Ses débuts professionnels n’ont pas grand-chose à voir avec le droit social qui fera plus tard sa renommée. Il commence sa carrière en fusions-acquisitions au sein d’un grand cabinet dont le rythme est aussi soutenu que les exigences élevées. L’expérience est formatrice, mais l’écart entre la technicité du travail et le sens qu’il y trouve se creuse fatalement. À l’épuisement progressif s’ajoute une prise de conscience renforcée par le couperet des ordonnances Macron de 2017 et de la « barémisation » des indemnités prud’homales. Aux yeux du jeune avocat, le salarié devient une ligne provisionnée dans un compte de résultat et le licenciement un risque chiffré à l’avance. C’est à ce moment précis qu’il change naturellement de camp.
Défendre les salariés devient alors moins un exercice juridique qu’une manière de rappeler que le travail doit dessiner un horizon autre que la simple survie
Ce n’est pas par posture idéologique, mais par conviction professionnelle qu’il décide de créer un cabinet capable d’offrir aux salariés une défense d’un niveau équivalent à celle dont disposent les employeurs. Une structure organisée, exigeante et dotée de moyens suffisants pour assurer son ambition : lutter à armes égales contre les grands cabinets de droit social patronal. Ainsi naît Howard Avocats, pensé comme une école de combat juridique et un projet entrepreneurial à part entière.
Ce projet, inspiré par une mystérieuse rencontre aux prud’hommes, Marlone Zard le conçoit comme une œuvre collective. La boutique croît rapidement, les dossiers sont nombreux. L’avocat voit sa réputation le précéder, portée par la qualité des écritures produites par son équipe, la rigueur des stratégies adoptées et la capacité à négocier sans passion inutile. Le regard souvent espiègle, il aime rappeler que son rôle consiste d’abord à désamorcer les conflits pour mieux les résoudre. Humaniser donc, mais sans affaiblir.
Le style de Marlone Zard tranche avec les représentations classiques de l’avocat combattant. L’acteur refuse la dramatisation excessive, tout en assumant une défense ferme. Sa règle est simple, même s’il reconnaît volontiers avoir parfois du mal à la suivre : ne jamais laisser un dossier empiéter sur sa vie personnelle. Aussi violent qu’il puisse être, le travail ne doit pas tout envahir. Un point de vigilance essentiel dans un métier sur lequel plane souvent la menace de l’usure psychique.
On ne badine pas avec les autres
Marlone Zard s’est découvert un goût prononcé pour le management. Il délègue, structure et organise, tout en assurant la supervision stratégique des dossiers. Transmettre s’avère être pour lui une source de fierté aussi vive que les victoires judiciaires : il ambitionne d’ouvrir le capital de son cabinet aux collaborateurs historiques, avec la conviction que sa réussite se mesure également à sa capacité à partager.

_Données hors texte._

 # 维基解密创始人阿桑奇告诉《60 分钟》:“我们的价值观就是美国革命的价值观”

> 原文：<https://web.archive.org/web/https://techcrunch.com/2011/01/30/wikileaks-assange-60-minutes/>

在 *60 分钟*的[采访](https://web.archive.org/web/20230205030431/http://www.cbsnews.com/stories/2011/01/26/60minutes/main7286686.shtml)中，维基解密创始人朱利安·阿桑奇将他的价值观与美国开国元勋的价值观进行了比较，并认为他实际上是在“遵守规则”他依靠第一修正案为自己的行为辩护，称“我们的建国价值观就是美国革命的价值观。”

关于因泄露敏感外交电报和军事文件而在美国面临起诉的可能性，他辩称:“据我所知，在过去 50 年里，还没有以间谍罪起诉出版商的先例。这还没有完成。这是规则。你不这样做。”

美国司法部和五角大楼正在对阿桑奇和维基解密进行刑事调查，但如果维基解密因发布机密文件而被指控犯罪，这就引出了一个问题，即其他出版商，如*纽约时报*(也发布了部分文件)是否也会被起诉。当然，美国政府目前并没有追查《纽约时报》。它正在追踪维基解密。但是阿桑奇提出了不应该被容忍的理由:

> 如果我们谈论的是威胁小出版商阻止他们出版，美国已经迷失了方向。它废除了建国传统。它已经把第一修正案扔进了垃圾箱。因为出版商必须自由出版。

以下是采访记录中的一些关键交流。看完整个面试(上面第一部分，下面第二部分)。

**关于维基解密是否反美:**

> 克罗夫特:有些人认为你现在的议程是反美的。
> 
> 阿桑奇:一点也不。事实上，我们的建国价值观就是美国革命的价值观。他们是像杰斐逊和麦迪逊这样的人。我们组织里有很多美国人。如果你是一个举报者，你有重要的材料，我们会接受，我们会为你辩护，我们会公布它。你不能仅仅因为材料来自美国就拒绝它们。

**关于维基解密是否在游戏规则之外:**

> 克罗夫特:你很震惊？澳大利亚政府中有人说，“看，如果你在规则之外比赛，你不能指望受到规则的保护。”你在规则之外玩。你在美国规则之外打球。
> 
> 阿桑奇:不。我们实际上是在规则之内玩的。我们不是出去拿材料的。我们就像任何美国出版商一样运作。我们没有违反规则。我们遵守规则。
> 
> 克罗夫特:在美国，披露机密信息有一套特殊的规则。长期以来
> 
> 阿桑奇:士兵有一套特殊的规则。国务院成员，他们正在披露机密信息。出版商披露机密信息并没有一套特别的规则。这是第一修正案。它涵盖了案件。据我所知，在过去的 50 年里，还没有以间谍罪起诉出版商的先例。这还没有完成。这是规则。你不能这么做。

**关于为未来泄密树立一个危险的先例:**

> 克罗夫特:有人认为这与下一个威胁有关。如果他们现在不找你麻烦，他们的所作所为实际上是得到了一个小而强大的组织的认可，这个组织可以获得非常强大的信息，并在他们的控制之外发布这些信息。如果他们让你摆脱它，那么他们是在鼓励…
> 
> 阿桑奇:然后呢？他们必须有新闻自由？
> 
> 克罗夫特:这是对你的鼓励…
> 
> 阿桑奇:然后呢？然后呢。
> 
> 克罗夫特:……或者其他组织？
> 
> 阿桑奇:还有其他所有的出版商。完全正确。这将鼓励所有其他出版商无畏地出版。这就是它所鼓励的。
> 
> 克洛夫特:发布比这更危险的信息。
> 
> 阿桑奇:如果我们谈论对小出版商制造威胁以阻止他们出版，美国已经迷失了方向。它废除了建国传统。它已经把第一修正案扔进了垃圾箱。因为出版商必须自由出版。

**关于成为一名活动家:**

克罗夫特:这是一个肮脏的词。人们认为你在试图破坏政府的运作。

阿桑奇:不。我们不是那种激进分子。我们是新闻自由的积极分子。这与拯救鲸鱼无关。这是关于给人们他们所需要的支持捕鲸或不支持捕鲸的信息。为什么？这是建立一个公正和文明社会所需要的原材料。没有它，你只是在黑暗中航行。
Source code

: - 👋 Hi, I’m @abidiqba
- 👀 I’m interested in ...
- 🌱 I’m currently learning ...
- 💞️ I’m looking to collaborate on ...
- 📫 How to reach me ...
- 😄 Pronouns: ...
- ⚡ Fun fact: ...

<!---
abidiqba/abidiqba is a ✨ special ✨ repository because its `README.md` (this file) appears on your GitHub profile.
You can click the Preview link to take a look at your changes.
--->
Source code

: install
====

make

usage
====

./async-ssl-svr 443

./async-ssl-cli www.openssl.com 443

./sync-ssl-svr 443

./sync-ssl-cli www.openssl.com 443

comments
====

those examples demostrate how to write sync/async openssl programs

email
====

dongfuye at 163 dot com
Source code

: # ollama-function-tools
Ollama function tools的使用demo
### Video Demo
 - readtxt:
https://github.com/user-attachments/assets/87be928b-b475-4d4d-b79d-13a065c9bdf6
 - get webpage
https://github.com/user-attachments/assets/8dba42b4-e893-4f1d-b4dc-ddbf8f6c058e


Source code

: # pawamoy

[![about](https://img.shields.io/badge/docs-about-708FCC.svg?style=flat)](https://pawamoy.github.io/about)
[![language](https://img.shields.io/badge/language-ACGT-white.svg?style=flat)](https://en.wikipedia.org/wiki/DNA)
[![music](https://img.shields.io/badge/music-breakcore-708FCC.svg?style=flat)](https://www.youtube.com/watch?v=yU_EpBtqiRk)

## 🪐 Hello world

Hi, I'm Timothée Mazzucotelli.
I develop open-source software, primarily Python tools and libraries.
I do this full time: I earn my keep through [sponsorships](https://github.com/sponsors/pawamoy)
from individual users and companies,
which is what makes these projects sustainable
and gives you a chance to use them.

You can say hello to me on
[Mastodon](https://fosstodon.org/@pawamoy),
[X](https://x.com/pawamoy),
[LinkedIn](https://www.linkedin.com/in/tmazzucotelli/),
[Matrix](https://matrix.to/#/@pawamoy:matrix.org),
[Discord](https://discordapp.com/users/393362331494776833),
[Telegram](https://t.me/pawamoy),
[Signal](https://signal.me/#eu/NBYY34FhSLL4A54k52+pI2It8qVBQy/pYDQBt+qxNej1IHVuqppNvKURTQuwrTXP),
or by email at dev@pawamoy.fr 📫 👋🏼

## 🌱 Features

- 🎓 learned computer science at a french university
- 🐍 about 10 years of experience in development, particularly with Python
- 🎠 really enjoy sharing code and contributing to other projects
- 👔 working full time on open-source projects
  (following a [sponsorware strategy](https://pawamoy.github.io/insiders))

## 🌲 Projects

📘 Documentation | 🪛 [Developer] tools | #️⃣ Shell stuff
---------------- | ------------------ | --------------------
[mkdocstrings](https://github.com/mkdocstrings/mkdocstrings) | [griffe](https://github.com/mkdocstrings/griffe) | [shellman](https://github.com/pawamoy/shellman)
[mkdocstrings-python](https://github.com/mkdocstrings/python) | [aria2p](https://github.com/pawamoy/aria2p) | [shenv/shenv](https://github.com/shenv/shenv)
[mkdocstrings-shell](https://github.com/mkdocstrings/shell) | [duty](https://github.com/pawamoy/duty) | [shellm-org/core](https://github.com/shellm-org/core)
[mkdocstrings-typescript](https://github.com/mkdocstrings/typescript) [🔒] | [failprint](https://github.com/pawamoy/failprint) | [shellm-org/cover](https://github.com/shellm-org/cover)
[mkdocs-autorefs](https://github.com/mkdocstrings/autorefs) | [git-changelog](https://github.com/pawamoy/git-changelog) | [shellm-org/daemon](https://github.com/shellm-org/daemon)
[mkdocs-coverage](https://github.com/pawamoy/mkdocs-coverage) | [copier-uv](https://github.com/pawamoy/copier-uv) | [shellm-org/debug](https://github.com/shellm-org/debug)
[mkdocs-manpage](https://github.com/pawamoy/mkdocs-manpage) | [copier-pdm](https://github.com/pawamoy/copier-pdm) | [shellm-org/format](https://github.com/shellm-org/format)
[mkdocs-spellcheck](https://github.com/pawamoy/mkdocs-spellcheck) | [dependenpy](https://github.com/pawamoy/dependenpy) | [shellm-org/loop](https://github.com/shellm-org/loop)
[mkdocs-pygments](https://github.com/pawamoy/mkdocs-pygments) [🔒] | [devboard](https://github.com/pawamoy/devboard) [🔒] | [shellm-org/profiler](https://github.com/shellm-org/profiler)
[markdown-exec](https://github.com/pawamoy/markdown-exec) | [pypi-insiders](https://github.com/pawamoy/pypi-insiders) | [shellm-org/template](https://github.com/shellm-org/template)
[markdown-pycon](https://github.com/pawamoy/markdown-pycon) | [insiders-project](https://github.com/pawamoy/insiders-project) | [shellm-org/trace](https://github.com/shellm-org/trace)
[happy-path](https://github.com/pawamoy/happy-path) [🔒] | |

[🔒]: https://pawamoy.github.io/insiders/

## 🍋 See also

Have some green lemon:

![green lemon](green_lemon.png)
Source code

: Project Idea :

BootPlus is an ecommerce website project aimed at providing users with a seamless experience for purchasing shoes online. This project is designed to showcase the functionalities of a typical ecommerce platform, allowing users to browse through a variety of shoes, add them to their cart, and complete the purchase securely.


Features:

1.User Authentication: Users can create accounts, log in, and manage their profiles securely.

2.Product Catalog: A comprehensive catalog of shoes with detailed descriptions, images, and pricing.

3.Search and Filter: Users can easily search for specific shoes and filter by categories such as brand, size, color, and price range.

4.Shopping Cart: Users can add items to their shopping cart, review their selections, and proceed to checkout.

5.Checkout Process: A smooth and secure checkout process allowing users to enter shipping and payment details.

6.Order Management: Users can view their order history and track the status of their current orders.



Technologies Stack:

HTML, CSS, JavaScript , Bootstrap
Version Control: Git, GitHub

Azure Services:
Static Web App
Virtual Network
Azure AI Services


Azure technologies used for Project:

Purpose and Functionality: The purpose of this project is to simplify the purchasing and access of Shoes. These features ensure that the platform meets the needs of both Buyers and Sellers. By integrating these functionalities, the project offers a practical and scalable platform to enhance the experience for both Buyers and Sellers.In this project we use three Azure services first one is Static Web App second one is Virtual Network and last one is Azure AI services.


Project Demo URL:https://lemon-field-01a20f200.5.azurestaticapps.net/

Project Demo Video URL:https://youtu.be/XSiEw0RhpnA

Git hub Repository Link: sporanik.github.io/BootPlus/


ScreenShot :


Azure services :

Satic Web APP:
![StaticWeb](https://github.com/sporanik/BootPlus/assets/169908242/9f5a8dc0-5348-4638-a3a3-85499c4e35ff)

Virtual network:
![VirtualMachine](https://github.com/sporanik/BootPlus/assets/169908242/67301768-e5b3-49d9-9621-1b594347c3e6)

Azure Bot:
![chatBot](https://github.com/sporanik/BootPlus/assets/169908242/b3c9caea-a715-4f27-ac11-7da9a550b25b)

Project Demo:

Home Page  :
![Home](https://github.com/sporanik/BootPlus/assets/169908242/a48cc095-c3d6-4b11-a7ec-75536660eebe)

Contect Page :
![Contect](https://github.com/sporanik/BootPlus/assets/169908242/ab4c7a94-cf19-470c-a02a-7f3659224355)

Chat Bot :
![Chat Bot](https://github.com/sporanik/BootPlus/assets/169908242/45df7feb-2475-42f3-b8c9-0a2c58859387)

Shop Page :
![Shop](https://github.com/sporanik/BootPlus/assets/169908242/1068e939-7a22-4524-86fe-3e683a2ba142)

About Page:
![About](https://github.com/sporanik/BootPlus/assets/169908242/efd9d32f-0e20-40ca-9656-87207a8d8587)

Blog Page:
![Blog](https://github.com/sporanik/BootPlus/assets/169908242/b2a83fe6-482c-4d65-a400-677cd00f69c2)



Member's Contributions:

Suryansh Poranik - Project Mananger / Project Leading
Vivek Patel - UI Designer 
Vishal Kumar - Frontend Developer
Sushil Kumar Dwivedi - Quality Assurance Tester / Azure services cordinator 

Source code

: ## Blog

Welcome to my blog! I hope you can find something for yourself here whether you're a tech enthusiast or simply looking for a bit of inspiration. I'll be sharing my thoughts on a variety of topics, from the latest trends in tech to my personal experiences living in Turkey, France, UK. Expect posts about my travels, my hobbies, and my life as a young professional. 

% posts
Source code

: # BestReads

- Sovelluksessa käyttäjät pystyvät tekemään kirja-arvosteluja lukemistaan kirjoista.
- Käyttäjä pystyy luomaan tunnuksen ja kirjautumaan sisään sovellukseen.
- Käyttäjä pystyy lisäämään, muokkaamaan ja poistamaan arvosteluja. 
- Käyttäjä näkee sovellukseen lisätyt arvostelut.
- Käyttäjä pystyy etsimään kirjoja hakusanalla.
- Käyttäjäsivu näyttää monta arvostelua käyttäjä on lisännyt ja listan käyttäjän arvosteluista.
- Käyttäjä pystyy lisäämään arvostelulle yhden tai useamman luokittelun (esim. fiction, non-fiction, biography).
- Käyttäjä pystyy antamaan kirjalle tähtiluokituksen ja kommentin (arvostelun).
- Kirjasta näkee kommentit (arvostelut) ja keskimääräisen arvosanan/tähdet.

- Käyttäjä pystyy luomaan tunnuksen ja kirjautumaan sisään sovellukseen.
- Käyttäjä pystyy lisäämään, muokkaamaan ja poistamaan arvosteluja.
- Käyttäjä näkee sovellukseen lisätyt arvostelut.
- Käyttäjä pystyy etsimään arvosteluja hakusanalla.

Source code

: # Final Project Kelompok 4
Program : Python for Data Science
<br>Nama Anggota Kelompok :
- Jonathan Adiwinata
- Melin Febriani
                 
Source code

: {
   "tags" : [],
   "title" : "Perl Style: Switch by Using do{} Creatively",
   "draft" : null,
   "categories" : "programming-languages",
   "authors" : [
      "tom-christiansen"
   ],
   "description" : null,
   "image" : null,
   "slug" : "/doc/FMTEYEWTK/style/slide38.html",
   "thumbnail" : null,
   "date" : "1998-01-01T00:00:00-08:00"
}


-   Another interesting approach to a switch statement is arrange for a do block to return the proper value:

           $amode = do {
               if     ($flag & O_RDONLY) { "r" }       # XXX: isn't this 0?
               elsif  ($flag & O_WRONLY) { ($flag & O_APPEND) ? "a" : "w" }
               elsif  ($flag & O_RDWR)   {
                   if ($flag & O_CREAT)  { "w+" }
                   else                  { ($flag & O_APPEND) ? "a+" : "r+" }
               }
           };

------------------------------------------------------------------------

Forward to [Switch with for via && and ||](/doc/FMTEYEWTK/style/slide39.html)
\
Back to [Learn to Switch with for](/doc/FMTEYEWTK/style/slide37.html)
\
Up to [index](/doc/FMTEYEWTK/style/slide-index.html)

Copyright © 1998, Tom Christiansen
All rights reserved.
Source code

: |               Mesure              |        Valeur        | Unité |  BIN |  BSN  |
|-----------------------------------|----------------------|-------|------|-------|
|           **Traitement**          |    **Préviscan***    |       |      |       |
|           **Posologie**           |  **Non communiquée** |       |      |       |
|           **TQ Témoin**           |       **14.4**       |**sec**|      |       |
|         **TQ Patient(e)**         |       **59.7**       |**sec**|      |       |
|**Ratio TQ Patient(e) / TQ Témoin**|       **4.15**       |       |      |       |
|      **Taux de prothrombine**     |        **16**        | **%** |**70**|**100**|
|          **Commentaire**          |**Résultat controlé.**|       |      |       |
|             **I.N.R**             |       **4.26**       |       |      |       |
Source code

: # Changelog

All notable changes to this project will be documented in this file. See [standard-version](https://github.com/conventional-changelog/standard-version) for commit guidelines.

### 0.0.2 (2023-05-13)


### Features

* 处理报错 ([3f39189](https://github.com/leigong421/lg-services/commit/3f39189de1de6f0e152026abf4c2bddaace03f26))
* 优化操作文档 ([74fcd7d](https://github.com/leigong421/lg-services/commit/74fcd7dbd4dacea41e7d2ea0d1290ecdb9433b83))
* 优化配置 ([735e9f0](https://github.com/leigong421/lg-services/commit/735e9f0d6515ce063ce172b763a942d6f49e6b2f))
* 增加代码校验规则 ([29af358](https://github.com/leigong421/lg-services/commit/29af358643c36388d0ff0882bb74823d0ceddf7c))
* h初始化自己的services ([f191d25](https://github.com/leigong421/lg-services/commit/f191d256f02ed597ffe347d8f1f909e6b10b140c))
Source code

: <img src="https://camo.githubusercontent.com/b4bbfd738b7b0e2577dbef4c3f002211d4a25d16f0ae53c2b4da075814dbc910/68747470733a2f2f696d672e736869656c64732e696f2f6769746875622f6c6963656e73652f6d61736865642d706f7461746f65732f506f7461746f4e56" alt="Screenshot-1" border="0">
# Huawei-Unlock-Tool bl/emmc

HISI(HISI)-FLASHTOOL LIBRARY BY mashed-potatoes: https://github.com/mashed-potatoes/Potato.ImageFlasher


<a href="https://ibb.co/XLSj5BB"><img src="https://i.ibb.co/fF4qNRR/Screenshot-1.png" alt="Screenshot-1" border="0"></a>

Engagé, lucide, il porte un regard critique sur le marché du travail contemporain. Les salaires insuffisants, la précarisation du CDI ainsi que le déséquilibre entre coût du travail et rémunération réelle lui semblent définir les contours d’un environnement économique et social appauvri. Défendre les salariés devient alors moins un exercice juridique qu’une manière de rappeler que le travail doit dessiner un horizon autre que la simple survie.
À l’heure où Howard Avocats s’impose comme l’un des cabinets de référence en droit du travail côté salariés, Marlone Zard demeure fidèle à lui-même. Peu sensible à la notoriété, il reste attaché à ses principes : rigueur, engagement et loyauté professionnelle. Pour lui, assurer la relève du barreau n’est pas seulement une question de maîtrise technique, mais aussi dans la capacité à tenir une ligne. Même – et peut-être surtout – quand elle oblige à aller à contre-courant.